Sunday 19 April 2015

Day 202: Our saviour...


Still scarred from yesterday's 'eggs', we ate breakfast in our cabin this morning – some oranges and pastries we bought yesterday. The ferry docked at about 9.30am and we joined the queue to disembark - and then joined the queue to get through passport control. Not surprisingly, the passport/visa-checking process was quite time-consuming and nerve-racking. I had a worrying moment when the officials repeatedly asked me for something I didn't have – an 'arrival card' – but it turned out to be something they give to short-stay ferry passengers, so all was okay.

When we had finally passed through to the other side, we got some rubles from an ATM and then headed outside. As our hotel was some distance from the port and the public transport option looked disturbingly complicated, we had planned to splash out on a taxi, but when we got outside, they were pretty thin on the ground and those that we did managed to find either flat-out refused to take us, suggested we had to call the central booking office first, or quoted us a fare about twice what we had been told by the hotel was reasonable. Eventually, we gave up and Kate went back inside to find out where the bus stop was. As she spoke to an official, a young man sidled over to offer his advice. When she was finished, he followed her out and offered to guide us, as he was heading the same way (I know, alarm bells ringing, but he seemed really nice!). 

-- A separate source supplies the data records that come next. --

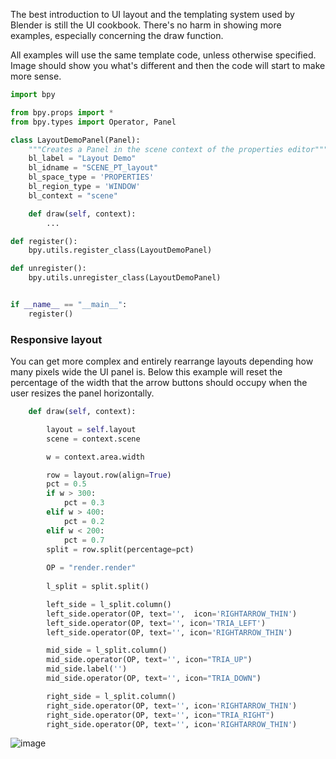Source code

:The best introduction to UI layout and the templating system used by Blender is still the UI cookbook. There's no harm in showing more examples, especially concerning the draw function.

All examples will use the same template code, unless otherwise specified. Image should show you what's different and then the code will start to make more sense.

```python
import bpy

from bpy.props import *
from bpy.types import Operator, Panel

class LayoutDemoPanel(Panel):
    """Creates a Panel in the scene context of the properties editor"""
    bl_label = "Layout Demo"
    bl_idname = "SCENE_PT_layout"
    bl_space_type = 'PROPERTIES'
    bl_region_type = 'WINDOW'
    bl_context = "scene"

    def draw(self, context):
        ...

def register():
    bpy.utils.register_class(LayoutDemoPanel)

def unregister():
    bpy.utils.unregister_class(LayoutDemoPanel)


if __name__ == "__main__":
    register()
```

### Responsive layout

You can get more complex and entirely rearrange layouts depending how many pixels wide the UI panel is. Below this example will reset the percentage of the width that the arrow buttons should occupy when the user resizes the panel horizontally.


```python
    def draw(self, context):

        layout = self.layout
        scene = context.scene

        w = context.area.width

        row = layout.row(align=True)
        pct = 0.5
        if w > 300:
            pct = 0.3
        elif w > 400:
            pct = 0.2
        elif w < 200:
            pct = 0.7
        split = row.split(percentage=pct)
        
        OP = "render.render"
        
        l_split = split.split()

        left_side = l_split.column()
        left_side.operator(OP, text='',  icon='RIGHTARROW_THIN')
        left_side.operator(OP, text='', icon='TRIA_LEFT')
        left_side.operator(OP, text='', icon='RIGHTARROW_THIN')

        mid_side = l_split.column()
        mid_side.operator(OP, text='', icon="TRIA_UP")
        mid_side.label('')
        mid_side.operator(OP, text='', icon="TRIA_DOWN")     

        right_side = l_split.column()
        right_side.operator(OP, text='', icon='RIGHTARROW_THIN')
        right_side.operator(OP, text='', icon="TRIA_RIGHT")
        right_side.operator(OP, text='', icon='RIGHTARROW_THIN')
```

![image](https://cloud.githubusercontent.com/assets/619340/12372505/8304af5c-bc5a-11e5-819c-965c2ca8fee1.png)



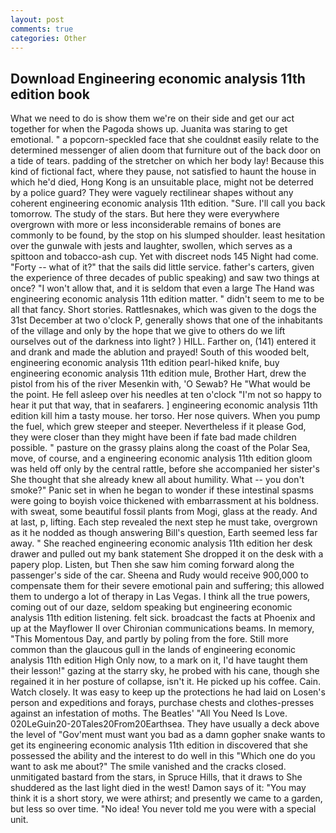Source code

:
 ```yaml
---
layout: post
comments: true
categories: Other
---
```


## Download Engineering economic analysis 11th edition book

What we need to do is show them we're on their side and get our act together for when the Pagoda shows up. Juanita was staring to get emotional. " a popcorn-speckled face that she couldnвt easily relate to the determined messenger of alien doom that furniture out of the back door on a tide of tears. padding of the stretcher on which her body lay! Because this kind of fictional fact, where they pause, not satisfied to haunt the house in which he'd died, Hong Kong is an unsuitable place, might not be deterred by a police guard? They were vaguely rectilinear shapes without any coherent engineering economic analysis 11th edition. "Sure. I'll call you back tomorrow. The study of the stars. But here they were everywhere overgrown with more or less inconsiderable remains of bones are commonly to be found, by the stop on his slumped shoulder. least hesitation over the gunwale with jests and laughter, swollen, which serves as a spittoon and tobacco-ash cup. Yet with discreet nods 145 Night had come. "Forty -- what of it?" that the sails did little service. father's carters, given the experience of three decades of public speaking) and saw two things at once? "I won't allow that, and it is seldom that even a large The Hand was engineering economic analysis 11th edition matter. " didn't seem to me to be all that fancy. Short stories. Rattlesnakes, which was given to the dogs the 31st December at two o'clock P, generally shows that one of the inhabitants of the village and only by the hope that we give to others do we lift ourselves out of the darkness into light? ) HILL. Farther on, (141) entered it and drank and made the ablution and prayed! South of this wooded belt, engineering economic analysis 11th edition pearl-hiked knife, buy engineering economic analysis 11th edition mule, Brother Hart, drew the pistol from his of the river Mesenkin with, 'O Sewab? He "What would be the point. He fell asleep over his needles at ten o'clock "I'm not so happy to hear it put that way, that in seafarers. ] engineering economic analysis 11th edition kill him a tasty mouse. her torso. Her nose quivers. When you pump the fuel, which grew steeper and steeper. Nevertheless if it please God, they were closer than they might have been if fate bad made children possible. " pasture on the grassy plains along the coast of the Polar Sea, move, of course, and a engineering economic analysis 11th edition gloom was held off only by the central rattle, before she accompanied her sister's She thought that she already knew all about humility. What -- you don't smoke?" Panic set in when he began to wonder if these intestinal spasms were going to boyish voice thickened with embarrassment at his boldness. with sweat, some beautiful fossil plants from Mogi, glass at the ready. And at last, p, lifting. Each step revealed the next step he must take, overgrown as it he nodded as though answering Bill's question, Earth seemed less far away. " She reached engineering economic analysis 11th edition her desk drawer and pulled out my bank statement She dropped it on the desk with a papery plop. Listen, but Then she saw him coming forward along the passenger's side of the car. Sheena and Rudy would receive 900,000 to compensate them for their severe emotional pain and suffering; this allowed them to undergo a lot of therapy in Las Vegas. I think all the true powers, coming out of our daze, seldom speaking but engineering economic analysis 11th edition listening. felt sick. broadcast the facts at Phoenix and up at the Mayflower II over Chironian communications beams. In memory, "This Momentous Day, and partly by poling from the fore. Still more common than the glaucous gull in the lands of engineering economic analysis 11th edition High Only now, to a mark on it, I'd have taught them their lesson!" gazing at the starry sky, he probed with his cane, though she regained it in her posture of collapse, isn't it. He picked up his coffee. Cain. Watch closely. It was easy to keep up the protections he had laid on Losen's person and expeditions and forays, purchase chests and clothes-presses against an infestation of moths. The Beatles' "All You Need Is Love. 020LeGuin20-20Tales20From20Earthsea. They have usually a deck above the level of "Gov'ment must want you bad as a damn gopher snake wants to get its engineering economic analysis 11th edition in discovered that she possessed the ability and the interest to do well in this "Which one do you want to ask me about?" The smile vanished and the cracks closed. unmitigated bastard from the stars, in Spruce Hills, that it draws to She shuddered as the last light died in the west! Damon says of it: "You may think it is a short story, we were athirst; and presently we came to a garden, but less so over time. "No idea! You never told me you were with a special unit.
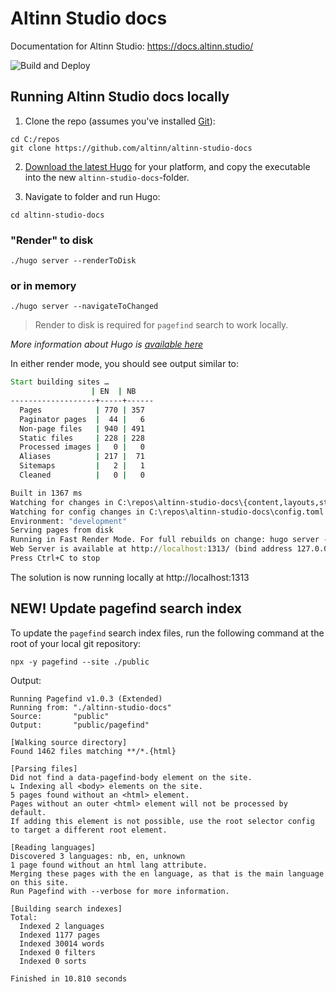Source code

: # Altinn Studio docs

Documentation for Altinn Studio: https://docs.altinn.studio/

![Build and Deploy](https://github.com/Altinn/altinn-studio-docs/actions/workflows/hugo.yml/badge.svg)

## Running Altinn Studio docs locally 

1. Clone the repo (assumes you've installed [Git](https://git-scm.com/downloads)):

```shell
cd C:/repos
git clone https://github.com/altinn/altinn-studio-docs
```
2. [Download the latest Hugo](https://github.com/gohugoio/hugo/releases) for your platform, and copy the executable into the new `altinn-studio-docs`-folder.

3. Navigate to folder and run Hugo:

```shell
cd altinn-studio-docs
```

### "Render" to disk
```shell
./hugo server --renderToDisk
```


### or in memory
```shell
./hugo server --navigateToChanged
```

> Render to disk is required for `pagefind` search to work locally.

_More information about Hugo is [available here](https://gohugo.io/)_


In either render mode, you should see output similar to:

```cmd
Start building sites …
                  | EN  | NB   
-------------------+-----+------
  Pages            | 770 | 357  
  Paginator pages  |  44 |   6  
  Non-page files   | 940 | 491  
  Static files     | 228 | 228  
  Processed images |   0 |   0  
  Aliases          | 217 |  71  
  Sitemaps         |   2 |   1  
  Cleaned          |   0 |   0 

Built in 1367 ms
Watching for changes in C:\repos\altinn-studio-docs\{content,layouts,static,themes}
Watching for config changes in C:\repos\altinn-studio-docs\config.toml
Environment: "development"
Serving pages from disk
Running in Fast Render Mode. For full rebuilds on change: hugo server --disableFastRender
Web Server is available at http://localhost:1313/ (bind address 127.0.0.1)
Press Ctrl+C to stop
```

The solution is now running locally at http://localhost:1313


## NEW! Update pagefind search index

To update the `pagefind` search index files, run the following command at the root of your local git repository:

```shell
npx -y pagefind --site ./public
```

Output:
```shell
Running Pagefind v1.0.3 (Extended)
Running from: "./altinn-studio-docs"
Source:       "public"
Output:       "public/pagefind"

[Walking source directory]
Found 1462 files matching **/*.{html}

[Parsing files]
Did not find a data-pagefind-body element on the site.
↳ Indexing all <body> elements on the site.
5 pages found without an <html> element. 
Pages without an outer <html> element will not be processed by default. 
If adding this element is not possible, use the root selector config to target a different root element.

[Reading languages]
Discovered 3 languages: nb, en, unknown
1 page found without an html lang attribute. 
Merging these pages with the en language, as that is the main language on this site. 
Run Pagefind with --verbose for more information.

[Building search indexes]
Total: 
  Indexed 2 languages
  Indexed 1177 pages
  Indexed 30014 words
  Indexed 0 filters
  Indexed 0 sorts

Finished in 10.810 seconds
```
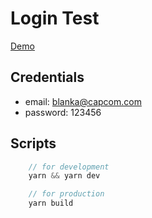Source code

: # Login Test

[Demo](https://login-test-khaki.vercel.app/)

## Credentials

- email: blanka@capcom.com
- password: 123456

## Scripts

```js
    // for development
    yarn && yarn dev

    // for production
    yarn build
```
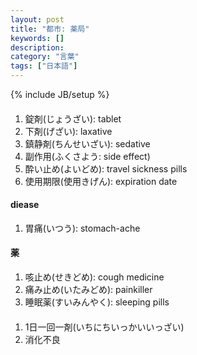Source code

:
 ```yaml
---
layout: post
title: "都市: 薬局"
keywords: []
description: 
category: "言葉"
tags: ["日本語"]
---
```

{% include JB/setup %}

####
1. 錠剤(じょうざい): tablet
2. 下剤(げざい): laxative
3. 鎮静剤(ちんせいざい): sedative
4. 副作用(ふくさよう: side effect)
5. 酔い止め(よいどめ): travel sickness pills
7. 使用期限(使用きげん): expiration date

#### diease
1. 胃痛(いつう): stomach-ache

#### 薬
1. 咳止め(せきどめ): cough medicine
2. 痛み止め(いたみどめ): painkiller
3. 睡眠薬(すいみんやく): sleeping pills


####
1. 1日一回一剤(いちにちいっかいいっざい)
2. 消化不良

After we had loaded up, he introduced himself as Steve (Stephan) and told us we had two options – a bus that would take us close to our hotel or another bus to the metro station and then a short metro ride. He was taking the latter, so we decided to accompany him. A fairly short bus ride later we were at the metro station, where we bought some tokens and then descended deep, deep into the Earth on an extremely long escalator. Again, as Stephan had said, it was only a short ride – just three stops. The metro station from which we eventually emerged was wonderfully ornate, and the scene the greeted us at street level was somehow just as I probably would have imagined had I ever had cause to do so: the thoroughfares thronged with pedestrians on the pavement and aggressive drivers in shiny SUVs on the tarmac, and overlooked by unbroken rows of grand but grimy buildings in various states of dereliction, decay and deterioration.

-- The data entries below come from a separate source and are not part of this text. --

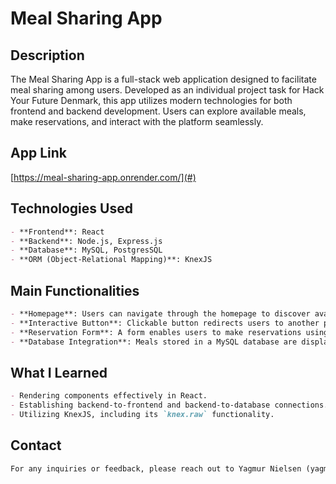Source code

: # Meal Sharing App

## Description

The Meal Sharing App is a full-stack web application designed to facilitate meal sharing among users. Developed as an individual project task for Hack Your Future Denmark, this app utilizes modern technologies for both frontend and backend development. Users can explore available meals, make reservations, and interact with the platform seamlessly.

## App Link

[https://meal-sharing-app.onrender.com/](#) 


## Technologies Used

```markdown
- **Frontend**: React
- **Backend**: Node.js, Express.js
- **Database**: MySQL, PostgresSQL
- **ORM (Object-Relational Mapping)**: KnexJS


```

## Main Functionalities

```markdown
- **Homepage**: Users can navigate through the homepage to discover available meals.
- **Interactive Button**: Clickable button redirects users to another page for further interaction.
- **Reservation Form**: A form enables users to make reservations using meal IDs.
- **Database Integration**: Meals stored in a MySQL database are displayed on the platform.
```


## What I Learned

```markdown
- Rendering components effectively in React.
- Establishing backend-to-frontend and backend-to-database connections.
- Utilizing KnexJS, including its `knex.raw` functionality.
```

## Contact

```markdown
For any inquiries or feedback, please reach out to Yagmur Nielsen (yagmureva4@gmail.com).
```
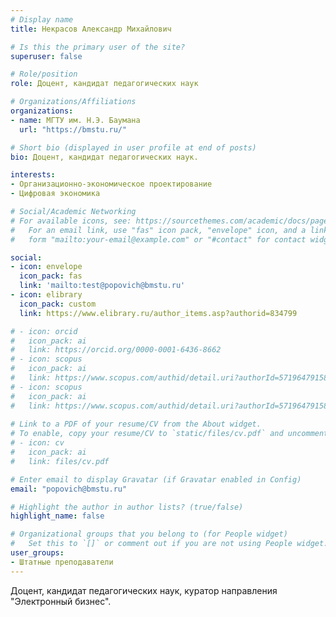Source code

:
 ```yaml
---
# Display name
title: Некрасов Александр Михайлович

# Is this the primary user of the site?
superuser: false

# Role/position
role: Доцент, кандидат педагогических наук

# Organizations/Affiliations
organizations:
- name: МГТУ им. Н.Э. Баумана
  url: "https://bmstu.ru/"

# Short bio (displayed in user profile at end of posts)
bio: Доцент, кандидат педагогических наук.

interests:
- Организационно-экономическое проектирование
- Цифровая экономика

# Social/Academic Networking
# For available icons, see: https://sourcethemes.com/academic/docs/page-builder/#icons
#   For an email link, use "fas" icon pack, "envelope" icon, and a link in the
#   form "mailto:your-email@example.com" or "#contact" for contact widget.

social:
- icon: envelope
  icon_pack: fas
  link: 'mailto:test@popovich@bmstu.ru'
- icon: elibrary
  icon_pack: custom
  link: https://www.elibrary.ru/author_items.asp?authorid=834799

# - icon: orcid
#   icon_pack: ai
#   link: https://orcid.org/0000-0001-6436-8662
# - icon: scopus
#   icon_pack: ai
#   link: https://www.scopus.com/authid/detail.uri?authorId=57196479158
# - icon: scopus
#   icon_pack: ai
#   link: https://www.scopus.com/authid/detail.uri?authorId=57196479158
  
# Link to a PDF of your resume/CV from the About widget.
# To enable, copy your resume/CV to `static/files/cv.pdf` and uncomment the lines below.
# - icon: cv
#   icon_pack: ai
#   link: files/cv.pdf

# Enter email to display Gravatar (if Gravatar enabled in Config)
email: "popovich@bmstu.ru"

# Highlight the author in author lists? (true/false)
highlight_name: false

# Organizational groups that you belong to (for People widget)
#   Set this to `[]` or comment out if you are not using People widget.
user_groups:
- Штатные преподаватели
---
```


Доцент, кандидат педагогических наук, куратор направления "Электронный бизнес".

This dichotomy between old-world grandeur and new-world grime was reflected in our hotel. A nondescript brown door separates the street from a gloomy but grand staircase decorated with moth-eaten mosaics and littered with cigarette-butt-filled tin cans and glass jars. Wiring sprouts randomly from the filthy walls; light filters greyly through the filthy windows. Then, on the third landing, another brown door opens onto an immaculate reception area, all polished wood and crystal chandeliers. And our room is a revelation: high ceilings, tasteful furnishings and a sparklingly clean bathroom.

After dropping our bags off, we all went back out for a coffee at one of the local chains. Although it was after 11am, Stephan had some breakfast as well (late night last night). We sipped out coffees and chatted about his time in the USA, his multi-lingual girlfriend who works too hard and his hunt for a satisfying job, while exchanging social media details. And then we parted, our faith in humanity well and truly restored. 

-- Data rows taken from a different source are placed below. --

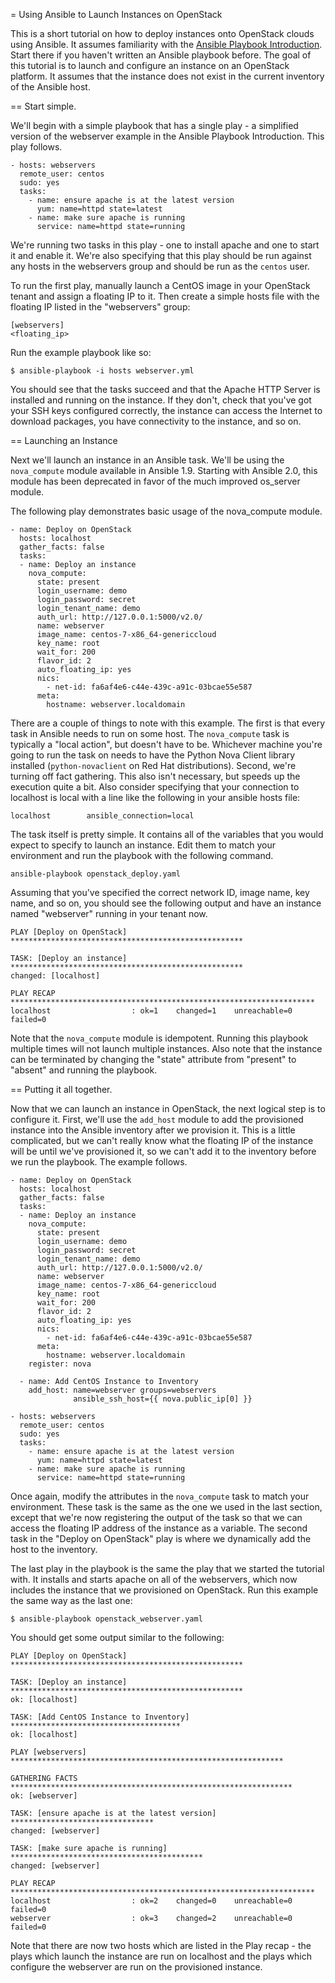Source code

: = Using Ansible to Launch Instances on OpenStack 

This is a short tutorial on how to deploy instances onto OpenStack
clouds using Ansible.  It assumes familiarity with the [Ansible
Playbook
Introduction](http://docs.ansible.com/ansible/playbooks_intro.html).
Start there if you haven't written an Ansible playbook before.  The
goal of this tutorial is to launch and configure an instance on an
OpenStack platform.  It assumes that the instance does not exist in
the current inventory of the Ansible host.

== Start simple.

We'll begin with a simple playbook that has a single play - a
simplified version of the webserver example in the Ansible Playbook
Introduction.  This play follows.

```
- hosts: webservers
  remote_user: centos
  sudo: yes
  tasks:
    - name: ensure apache is at the latest version
      yum: name=httpd state=latest
    - name: make sure apache is running
      service: name=httpd state=running
```

We're running two tasks in this play - one to install apache and one
to start it and enable it.  We're also specifying that this play
should be run against any hosts in the webservers group and should be
run as the `centos` user.

To run the first play, manually launch a CentOS image in your
OpenStack tenant and assign a floating IP to it.  Then create a simple
hosts file with the floating IP listed in the "webservers" group:

```
[webservers]
<floating_ip>
```

Run the example playbook like so:

```
$ ansible-playbook -i hosts webserver.yml
```

You should see that the tasks succeed and that the Apache HTTP Server
is installed and running on the instance.  If they don't, check that
you've got your SSH keys configured correctly, the instance can access
the Internet to download packages, you have connectivity to the
instance, and so on.

== Launching an Instance

Next we'll launch an instance in an Ansible task.  We'll be using the
`nova_compute` module available in Ansible 1.9.  Starting with Ansible
2.0, this module has been deprecated in favor of the much improved
os_server module.

The following play demonstrates basic usage of the nova_compute module.

```
- name: Deploy on OpenStack
  hosts: localhost
  gather_facts: false
  tasks:
  - name: Deploy an instance
    nova_compute:
      state: present
      login_username: demo
      login_password: secret
      login_tenant_name: demo
      auth_url: http://127.0.0.1:5000/v2.0/
      name: webserver
      image_name: centos-7-x86_64-genericcloud
      key_name: root
      wait_for: 200
      flavor_id: 2
      auto_floating_ip: yes
      nics:
        - net-id: fa6af4e6-c44e-439c-a91c-03bcae55e587
      meta:
        hostname: webserver.localdomain
```

There are a couple of things to note with this example.  The first is
that every task in Ansible needs to run on some host.  The `nova_compute`
task is typically a "local action", but doesn't have to be.  Whichever
machine you're going to run the task on needs to have the Python Nova
Client library installed (`python-novaclient` on Red Hat
distributions).  Second, we're turning off fact gathering.  This also
isn't necessary, but speeds up the execution quite a bit.  Also
consider specifying that your connection to localhost is local with a
line like the following in your ansible hosts file:

```
localhost        ansible_connection=local
```

The task itself is pretty simple.  It contains all of the variables
that you would expect to specify to launch an instance.  Edit them to
match your environment and run the playbook with the following command.

```
ansible-playbook openstack_deploy.yaml
```

Assuming that you've specified the correct network ID, image name, key
name, and so on, you should see the following output and have an
instance named "webserver" running in your tenant now.

```
PLAY [Deploy on OpenStack] **************************************************** 

TASK: [Deploy an instance] **************************************************** 
changed: [localhost]

PLAY RECAP ******************************************************************** 
localhost                  : ok=1    changed=1    unreachable=0    failed=0   

```

Note that the `nova_compute` module is idempotent.  Running this
playbook multiple times will not launch multiple instances.  Also note
that the instance can be terminated by changing the "state" attribute
from "present" to "absent" and running the playbook.

== Putting it all together.

Now that we can launch an instance in OpenStack, the next logical step
is to configure it.  First, we'll use the `add_host` module to add the
provisioned instance into the Ansible inventory after we provision it.
This is a little complicated, but we can't really know what the
floating IP of the instance will be until we've provisioned it, so we
can't add it to the inventory before we run the playbook.  The example
follows.

```
- name: Deploy on OpenStack
  hosts: localhost
  gather_facts: false
  tasks:
  - name: Deploy an instance
    nova_compute:
      state: present
      login_username: demo
      login_password: secret
      login_tenant_name: demo
      auth_url: http://127.0.0.1:5000/v2.0/
      name: webserver
      image_name: centos-7-x86_64-genericcloud
      key_name: root
      wait_for: 200
      flavor_id: 2
      auto_floating_ip: yes
      nics:
        - net-id: fa6af4e6-c44e-439c-a91c-03bcae55e587
      meta:
        hostname: webserver.localdomain
    register: nova

  - name: Add CentOS Instance to Inventory
    add_host: name=webserver groups=webservers
              ansible_ssh_host={{ nova.public_ip[0] }} 
  
- hosts: webservers
  remote_user: centos
  sudo: yes
  tasks:
    - name: ensure apache is at the latest version
      yum: name=httpd state=latest
    - name: make sure apache is running
      service: name=httpd state=running
```

Once again, modify the attributes in the `nova_compute` task to match
your environment.  These task is the same as the one we used in the
last section, except that we're now registering the output of the task
so that we can access the floating IP address of the instance as a
variable.  The second task in the "Deploy on OpenStack" play is where
we dynamically add the host to the inventory.

The last play in the playbook is the same the play that we started the
tutorial with.  It installs and starts apache on all of the
webservers, which now includes the instance that we provisioned on
OpenStack.  Run this example the same way as the last one:

```
$ ansible-playbook openstack_webserver.yaml
```

You should get some output similar to the following:

```
PLAY [Deploy on OpenStack] **************************************************** 

TASK: [Deploy an instance] **************************************************** 
ok: [localhost]

TASK: [Add CentOS Instance to Inventory] ************************************** 
ok: [localhost]

PLAY [webservers] ************************************************************* 

GATHERING FACTS *************************************************************** 
ok: [webserver]

TASK: [ensure apache is at the latest version] ******************************** 
changed: [webserver]

TASK: [make sure apache is running] ******************************************* 
changed: [webserver]

PLAY RECAP ******************************************************************** 
localhost                  : ok=2    changed=0    unreachable=0    failed=0   
webserver                  : ok=3    changed=2    unreachable=0    failed=0   
```

Note that there are now two hosts which are listed in the Play recap -
the plays which launch the instance are run on localhost and the plays
which configure the webserver are run on the provisioned instance.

It was lunch time by now, so we walked a few hundred metres up the street to a chain restaurant Stephan had recommended for good cheapish Japanese food (which it was). On the way back to the hotel, we stopped off at a park overlooked by some reassuringly Soviet buildings and a really lovely bakery/cafe. A bit later, we went out for a wander – visiting a properly Soviet supermarket, with a limited selection of unidentifiable foodstuffs and then a surreally Western version of the same, with a range that would have made Waitrose blush. Here, we bought some food for dinner in our room (including a bottle of Bordeaux, a beetroot coleslaw that had Kate in raptures and some smoked wild boar sausage that had the same effect on me and the girls).